* _Work task_
Set every line of the data down again exactly, and keep the pictures out.

====== Exercise materials

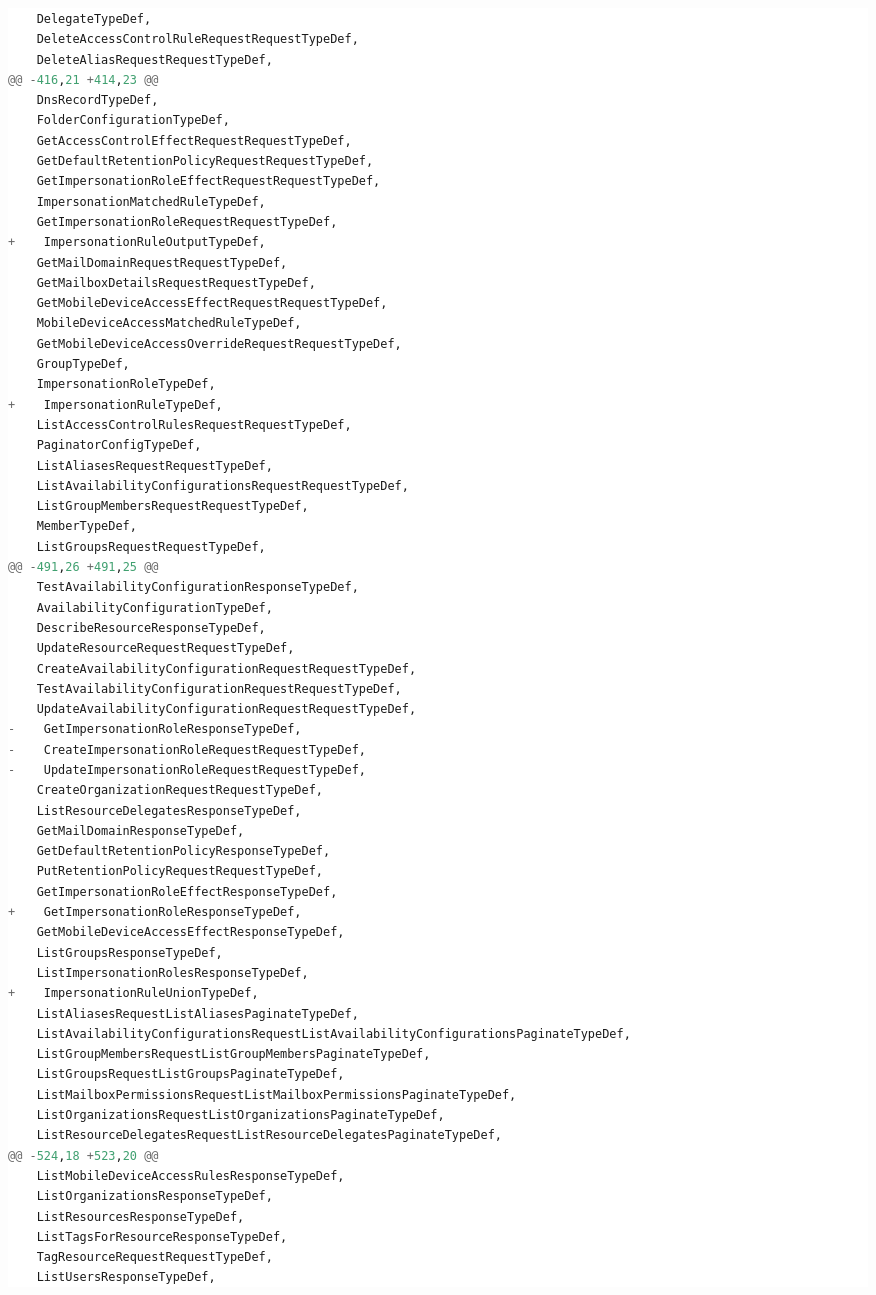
  ```python
     DelegateTypeDef,
     DeleteAccessControlRuleRequestRequestTypeDef,
     DeleteAliasRequestRequestTypeDef,
@@ -416,21 +414,23 @@
     DnsRecordTypeDef,
     FolderConfigurationTypeDef,
     GetAccessControlEffectRequestRequestTypeDef,
     GetDefaultRetentionPolicyRequestRequestTypeDef,
     GetImpersonationRoleEffectRequestRequestTypeDef,
     ImpersonationMatchedRuleTypeDef,
     GetImpersonationRoleRequestRequestTypeDef,
+    ImpersonationRuleOutputTypeDef,
     GetMailDomainRequestRequestTypeDef,
     GetMailboxDetailsRequestRequestTypeDef,
     GetMobileDeviceAccessEffectRequestRequestTypeDef,
     MobileDeviceAccessMatchedRuleTypeDef,
     GetMobileDeviceAccessOverrideRequestRequestTypeDef,
     GroupTypeDef,
     ImpersonationRoleTypeDef,
+    ImpersonationRuleTypeDef,
     ListAccessControlRulesRequestRequestTypeDef,
     PaginatorConfigTypeDef,
     ListAliasesRequestRequestTypeDef,
     ListAvailabilityConfigurationsRequestRequestTypeDef,
     ListGroupMembersRequestRequestTypeDef,
     MemberTypeDef,
     ListGroupsRequestRequestTypeDef,
@@ -491,26 +491,25 @@
     TestAvailabilityConfigurationResponseTypeDef,
     AvailabilityConfigurationTypeDef,
     DescribeResourceResponseTypeDef,
     UpdateResourceRequestRequestTypeDef,
     CreateAvailabilityConfigurationRequestRequestTypeDef,
     TestAvailabilityConfigurationRequestRequestTypeDef,
     UpdateAvailabilityConfigurationRequestRequestTypeDef,
-    GetImpersonationRoleResponseTypeDef,
-    CreateImpersonationRoleRequestRequestTypeDef,
-    UpdateImpersonationRoleRequestRequestTypeDef,
     CreateOrganizationRequestRequestTypeDef,
     ListResourceDelegatesResponseTypeDef,
     GetMailDomainResponseTypeDef,
     GetDefaultRetentionPolicyResponseTypeDef,
     PutRetentionPolicyRequestRequestTypeDef,
     GetImpersonationRoleEffectResponseTypeDef,
+    GetImpersonationRoleResponseTypeDef,
     GetMobileDeviceAccessEffectResponseTypeDef,
     ListGroupsResponseTypeDef,
     ListImpersonationRolesResponseTypeDef,
+    ImpersonationRuleUnionTypeDef,
     ListAliasesRequestListAliasesPaginateTypeDef,
     ListAvailabilityConfigurationsRequestListAvailabilityConfigurationsPaginateTypeDef,
     ListGroupMembersRequestListGroupMembersPaginateTypeDef,
     ListGroupsRequestListGroupsPaginateTypeDef,
     ListMailboxPermissionsRequestListMailboxPermissionsPaginateTypeDef,
     ListOrganizationsRequestListOrganizationsPaginateTypeDef,
     ListResourceDelegatesRequestListResourceDelegatesPaginateTypeDef,
@@ -524,18 +523,20 @@
     ListMobileDeviceAccessRulesResponseTypeDef,
     ListOrganizationsResponseTypeDef,
     ListResourcesResponseTypeDef,
     ListTagsForResourceResponseTypeDef,
     TagResourceRequestRequestTypeDef,
     ListUsersResponseTypeDef,
 ```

============

* _Your response_
  ```python
     DelegateTypeDef,
     DeleteAccessControlRuleRequestRequestTypeDef,
     DeleteAliasRequestRequestTypeDef,
@@ -416,21 +414,23 @@
     DnsRecordTypeDef,
     FolderConfigurationTypeDef,
     GetAccessControlEffectRequestRequestTypeDef,
     GetDefaultRetentionPolicyRequestRequestTypeDef,
     GetImpersonationRoleEffectRequestRequestTypeDef,
     ImpersonationMatchedRuleTypeDef,
     GetImpersonationRoleRequestRequestTypeDef,
+    ImpersonationRuleOutputTypeDef,
     GetMailDomainRequestRequestTypeDef,
     GetMailboxDetailsRequestRequestTypeDef,
     GetMobileDeviceAccessEffectRequestRequestTypeDef,
     MobileDeviceAccessMatchedRuleTypeDef,
     GetMobileDeviceAccessOverrideRequestRequestTypeDef,
     GroupTypeDef,
     ImpersonationRoleTypeDef,
+    ImpersonationRuleTypeDef,
     ListAccessControlRulesRequestRequestTypeDef,
     PaginatorConfigTypeDef,
     ListAliasesRequestRequestTypeDef,
     ListAvailabilityConfigurationsRequestRequestTypeDef,
     ListGroupMembersRequestRequestTypeDef,
     MemberTypeDef,
     ListGroupsRequestRequestTypeDef,
@@ -491,26 +491,25 @@
     TestAvailabilityConfigurationResponseTypeDef,
     AvailabilityConfigurationTypeDef,
     DescribeResourceResponseTypeDef,
     UpdateResourceRequestRequestTypeDef,
     CreateAvailabilityConfigurationRequestRequestTypeDef,
     TestAvailabilityConfigurationRequestRequestTypeDef,
     UpdateAvailabilityConfigurationRequestRequestTypeDef,
-    GetImpersonationRoleResponseTypeDef,
-    CreateImpersonationRoleRequestRequestTypeDef,
-    UpdateImpersonationRoleRequestRequestTypeDef,
     CreateOrganizationRequestRequestTypeDef,
     ListResourceDelegatesResponseTypeDef,
     GetMailDomainResponseTypeDef,
     GetDefaultRetentionPolicyResponseTypeDef,
     PutRetentionPolicyRequestRequestTypeDef,
     GetImpersonationRoleEffectResponseTypeDef,
+    GetImpersonationRoleResponseTypeDef,
     GetMobileDeviceAccessEffectResponseTypeDef,
     ListGroupsResponseTypeDef,
     ListImpersonationRolesResponseTypeDef,
+    ImpersonationRuleUnionTypeDef,
     ListAliasesRequestListAliasesPaginateTypeDef,
     ListAvailabilityConfigurationsRequestListAvailabilityConfigurationsPaginateTypeDef,
     ListGroupMembersRequestListGroupMembersPaginateTypeDef,
     ListGroupsRequestListGroupsPaginateTypeDef,
     ListMailboxPermissionsRequestListMailboxPermissionsPaginateTypeDef,
     ListOrganizationsRequestListOrganizationsPaginateTypeDef,
     ListResourceDelegatesRequestListResourceDelegatesPaginateTypeDef,
@@ -524,18 +523,20 @@
     ListMobileDeviceAccessRulesResponseTypeDef,
     ListOrganizationsResponseTypeDef,
     ListResourcesResponseTypeDef,
     ListTagsForResourceResponseTypeDef,
     TagResourceRequestRequestTypeDef,
     ListUsersResponseTypeDef,
 ```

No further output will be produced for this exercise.